It’s interesting. For most of the 20th century, the general consensus among neuroscientists was that the human brain remained unchanged from early childhood.
Now we know the opposite is true!
In fact, we now know that our brain remains plastic (that is, changeable) throughout our lives. These changes (called ‘neuroplasticity’) range from what we learn and grown, to how we respond to being hurt,
However, it turns out that there are things we can do to encourage that change, and make the changes good for us. In fact, extensive research points to certain keys to neuroplasticity, without which it is more difficult (and sometimes impossible) for the brain to change at all. In addition, there are aspects which can assist or enhance this changing process. Let’s look at them today.
Let’s look at what I like to call the “Three Keys to Neuroplasticity.”
Healthy adults need between 7 – 9 hours of sleep. Sleep is the only chance your brain gets to make sense out of all the stuff you have learned during the day! It is not wonder then, that young people (from babies to people going into their early twenties) need even more: 8.5 – 9.25 hours. In addition, while we’re sleeping, our brains also comb through all this new information to determine what we do and don’t need to remember.
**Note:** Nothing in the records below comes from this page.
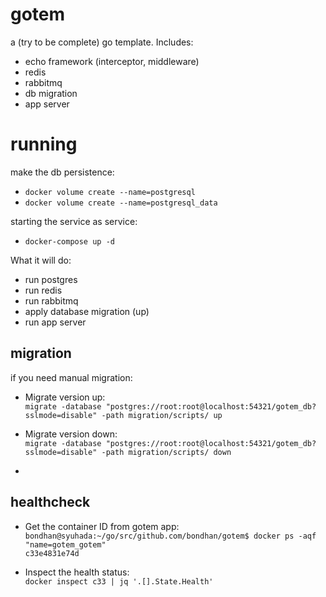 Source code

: # gotem
a (try to be complete) go template. Includes:
- echo framework (interceptor, middleware)
- redis 
- rabbitmq
- db migration
- app server

# running

make the db persistence:
- `docker volume create --name=postgresql`
- `docker volume create --name=postgresql_data`

starting the service as service:
- `docker-compose up -d`

What it will do:
 - run postgres
 - run redis
 - run rabbitmq
 - apply database migration (up)
 - run app server

## migration

if you need manual migration:

- Migrate version up: <br>
    `migrate -database "postgres://root:root@localhost:54321/gotem_db?sslmode=disable" -path migration/scripts/ up`

- Migrate version down: <br>
    `migrate -database "postgres://root:root@localhost:54321/gotem_db?sslmode=disable" -path migration/scripts/ down`

- 

## healthcheck

- Get the container ID from gotem app:<br>
`bondhan@syuhada:~/go/src/github.com/bondhan/gotem$ docker ps -aqf "name=gotem_gotem"`<br>
`c33e4831e74d`

- Inspect the health status:<br>
`docker inspect c33 | jq '.[].State.Health'`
So as you can imagine, if we don’t get our sleep, things get very mentally messy.
New experiences change our brains! If we don’t know how to do something, the neural patterns obviously don’t exist. But when we DO decide to learn new things (a musical instrument, a new book, and new language, and new relationship, a new place to go, etc.), they stimulate our brain to change! And let’s face it, all it takes is to make a decision to do so.
3.) Focus and Attention
Paying close attention to what you are doing actually increases the neurotransmitters which are responsible to creating new neural connections. So put that iPhone down and focus on who you are with, or what is going on around you. In addition, many studies link focused attention to the thickness or density of the gray matter in your brain!
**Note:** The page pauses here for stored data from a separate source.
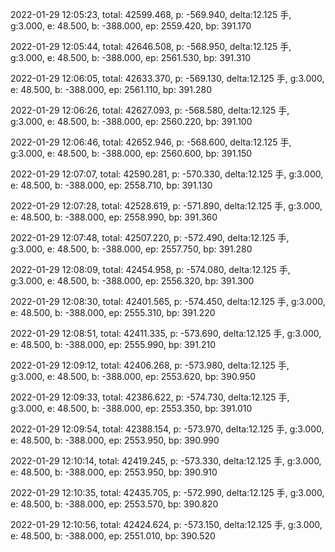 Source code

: 2022-01-29 12:05:23, total: 42599.468, p: -569.940, delta:12.125 手, g:3.000, e: 48.500, b: -388.000, ep: 2559.420, bp: 391.170

2022-01-29 12:05:44, total: 42646.508, p: -568.950, delta:12.125 手, g:3.000, e: 48.500, b: -388.000, ep: 2561.530, bp: 391.310

2022-01-29 12:06:05, total: 42633.370, p: -569.130, delta:12.125 手, g:3.000, e: 48.500, b: -388.000, ep: 2561.110, bp: 391.280

2022-01-29 12:06:26, total: 42627.093, p: -568.580, delta:12.125 手, g:3.000, e: 48.500, b: -388.000, ep: 2560.220, bp: 391.100

2022-01-29 12:06:46, total: 42652.946, p: -568.600, delta:12.125 手, g:3.000, e: 48.500, b: -388.000, ep: 2560.600, bp: 391.150

2022-01-29 12:07:07, total: 42590.281, p: -570.330, delta:12.125 手, g:3.000, e: 48.500, b: -388.000, ep: 2558.710, bp: 391.130

2022-01-29 12:07:28, total: 42528.619, p: -571.890, delta:12.125 手, g:3.000, e: 48.500, b: -388.000, ep: 2558.990, bp: 391.360

2022-01-29 12:07:48, total: 42507.220, p: -572.490, delta:12.125 手, g:3.000, e: 48.500, b: -388.000, ep: 2557.750, bp: 391.280

2022-01-29 12:08:09, total: 42454.958, p: -574.080, delta:12.125 手, g:3.000, e: 48.500, b: -388.000, ep: 2556.320, bp: 391.300

2022-01-29 12:08:30, total: 42401.565, p: -574.450, delta:12.125 手, g:3.000, e: 48.500, b: -388.000, ep: 2555.310, bp: 391.220

2022-01-29 12:08:51, total: 42411.335, p: -573.690, delta:12.125 手, g:3.000, e: 48.500, b: -388.000, ep: 2555.990, bp: 391.210

2022-01-29 12:09:12, total: 42406.268, p: -573.980, delta:12.125 手, g:3.000, e: 48.500, b: -388.000, ep: 2553.620, bp: 390.950

2022-01-29 12:09:33, total: 42386.622, p: -574.730, delta:12.125 手, g:3.000, e: 48.500, b: -388.000, ep: 2553.350, bp: 391.010

2022-01-29 12:09:54, total: 42388.154, p: -573.970, delta:12.125 手, g:3.000, e: 48.500, b: -388.000, ep: 2553.950, bp: 390.990

2022-01-29 12:10:14, total: 42419.245, p: -573.330, delta:12.125 手, g:3.000, e: 48.500, b: -388.000, ep: 2553.950, bp: 390.910

2022-01-29 12:10:35, total: 42435.705, p: -572.990, delta:12.125 手, g:3.000, e: 48.500, b: -388.000, ep: 2553.570, bp: 390.820

2022-01-29 12:10:56, total: 42424.624, p: -573.150, delta:12.125 手, g:3.000, e: 48.500, b: -388.000, ep: 2551.010, bp: 390.520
Two Enhancers to Neuroplasticity
In addition, here are two ways to enhance how much your brain can learn and grow and change!
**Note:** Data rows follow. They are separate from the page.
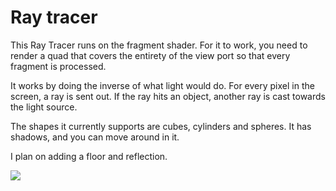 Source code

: # Ray tracer

This Ray Tracer runs on the fragment shader. For it to work, you need to render a quad that covers the entirety of the view port so that every fragment is processed.

It works by doing the inverse of what light would do.
For every pixel in the screen, a ray is sent out. If the ray hits an object, another ray is cast towards the light source.

The shapes it currently supports are cubes, cylinders and spheres.
It has shadows, and you can move around in it.

I plan on adding a floor and reflection.


![](https://imgur.com/yVu3X2A)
Do you know the best way to keep your brain from aging? No…it’s not in your diet…or in exercise…or pills. It turns out that the best way of keeping our brains from aging is through relationships with other brains…i.e., people! Being socially connected actually diminishes stress, and it can even reduce inflammation and sickness. When we feel we are being heard and understood, our connective fibers in our brain actually get longer. So keep in touch with those you love, and encourage yourself to meet new people.
This is my favorite. Do you know what your brain does when you make those big bonehead mistakes, and you exclaim to yourself, “How could I have been so stupid?” It pipes up and exclaims, “I know! Do you remember that stupid thing you did yesterday, or that dumb thing you did last week, or last month?”
And then do you know what we do? We get out this mental list and start going down the list to remember all the mistakes we’ve made.
But dear reader, listen to this! As you remember those mistakes, your brain doesn’t know that you made them a week ago, or a month ago, or a year ago. Your brain is recording those memories again…but this time as if they happened when? RIGHT NOW! And then you’re carrying that stuff around.
Now here is some wonderful news. (And I always get teary-eyed when I share this with my audience.) YOU DON’T HAVE TO DO THAT ANYMORE. STARTING WHEN? RIGHT NOW!
So what do you do instead? First, throw away the list. (Learn from your mistake so you won’t do it again), but you don’t need the list.
And then use three wonderful words: The Next Time! “The next time I’ll do it this way, “ or “The next time I’ll do it that way.” And when you say “The Next Time,” you are saying that you are still learning and growing and changing, but part of that is making mistakes. But just became you have failed does not mean you are a failure. In fact, when you read the biographies of incredibly successful people, It is astounding how often they have also failed.
When Thomas Edison was asked how it felt to fail 999 times looking for the filament of a light bulb, he exclaimed, “I did NOT failed 999 times! I simply found 999 ways that didn’t work!”